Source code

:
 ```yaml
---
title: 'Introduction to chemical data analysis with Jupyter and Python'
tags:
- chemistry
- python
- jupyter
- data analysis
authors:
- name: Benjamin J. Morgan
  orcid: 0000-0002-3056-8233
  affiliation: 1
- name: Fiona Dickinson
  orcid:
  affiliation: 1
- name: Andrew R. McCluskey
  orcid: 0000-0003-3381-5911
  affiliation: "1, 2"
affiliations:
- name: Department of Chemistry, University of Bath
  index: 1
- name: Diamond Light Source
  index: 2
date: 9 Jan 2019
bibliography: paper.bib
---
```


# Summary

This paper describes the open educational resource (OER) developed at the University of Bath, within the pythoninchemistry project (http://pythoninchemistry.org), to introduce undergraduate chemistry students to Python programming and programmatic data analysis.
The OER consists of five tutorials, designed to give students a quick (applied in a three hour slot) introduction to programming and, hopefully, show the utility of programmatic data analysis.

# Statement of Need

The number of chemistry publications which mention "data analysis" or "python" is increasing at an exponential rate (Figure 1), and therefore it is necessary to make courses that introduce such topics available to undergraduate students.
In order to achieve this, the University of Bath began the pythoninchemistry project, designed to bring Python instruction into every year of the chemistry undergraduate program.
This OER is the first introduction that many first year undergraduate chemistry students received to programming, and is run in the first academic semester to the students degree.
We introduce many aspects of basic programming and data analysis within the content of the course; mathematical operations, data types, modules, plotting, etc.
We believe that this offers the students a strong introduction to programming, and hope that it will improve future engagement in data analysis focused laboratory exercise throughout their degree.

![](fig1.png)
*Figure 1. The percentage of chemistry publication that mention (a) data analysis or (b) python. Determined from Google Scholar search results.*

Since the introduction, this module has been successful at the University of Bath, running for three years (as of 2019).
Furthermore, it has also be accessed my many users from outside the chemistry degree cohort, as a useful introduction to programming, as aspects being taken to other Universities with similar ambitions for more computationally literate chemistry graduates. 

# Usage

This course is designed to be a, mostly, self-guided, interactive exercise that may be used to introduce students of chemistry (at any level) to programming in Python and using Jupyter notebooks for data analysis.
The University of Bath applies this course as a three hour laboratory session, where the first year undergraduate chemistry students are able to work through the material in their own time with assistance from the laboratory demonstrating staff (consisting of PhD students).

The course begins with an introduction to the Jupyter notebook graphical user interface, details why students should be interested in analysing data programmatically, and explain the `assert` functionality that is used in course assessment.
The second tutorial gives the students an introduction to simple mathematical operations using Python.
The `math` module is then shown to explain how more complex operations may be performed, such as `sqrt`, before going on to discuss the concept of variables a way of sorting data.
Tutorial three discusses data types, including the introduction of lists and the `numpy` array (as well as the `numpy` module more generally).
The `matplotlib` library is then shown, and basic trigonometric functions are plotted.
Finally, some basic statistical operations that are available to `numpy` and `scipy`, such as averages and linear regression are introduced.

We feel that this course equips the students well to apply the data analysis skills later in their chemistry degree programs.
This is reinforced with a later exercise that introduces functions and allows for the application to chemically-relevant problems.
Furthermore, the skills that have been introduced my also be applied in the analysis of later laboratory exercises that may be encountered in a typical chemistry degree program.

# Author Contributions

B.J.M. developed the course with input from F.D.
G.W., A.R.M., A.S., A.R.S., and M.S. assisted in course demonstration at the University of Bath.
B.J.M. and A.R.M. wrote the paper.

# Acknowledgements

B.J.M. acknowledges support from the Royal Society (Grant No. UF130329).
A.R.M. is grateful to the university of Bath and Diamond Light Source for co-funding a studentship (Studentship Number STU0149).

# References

Prompt
The answer is the line with "Furthermore, the skills" plus every line after it, printed exactly as they appear above.

Result
Furthermore, the skills that have been introduced my also be applied in the analysis of later laboratory exercises that may be encountered in a typical chemistry degree program.

# Author Contributions

B.J.M. developed the course with input from F.D.
G.W., A.R.M., A.S., A.R.S., and M.S. assisted in course demonstration at the University of Bath.
B.J.M. and A.R.M. wrote the paper.

# Acknowledgements

B.J.M. acknowledges support from the Royal Society (Grant No. UF130329).
A.R.M. is grateful to the university of Bath and Diamond Light Source for co-funding a studentship (Studentship Number STU0149).

# References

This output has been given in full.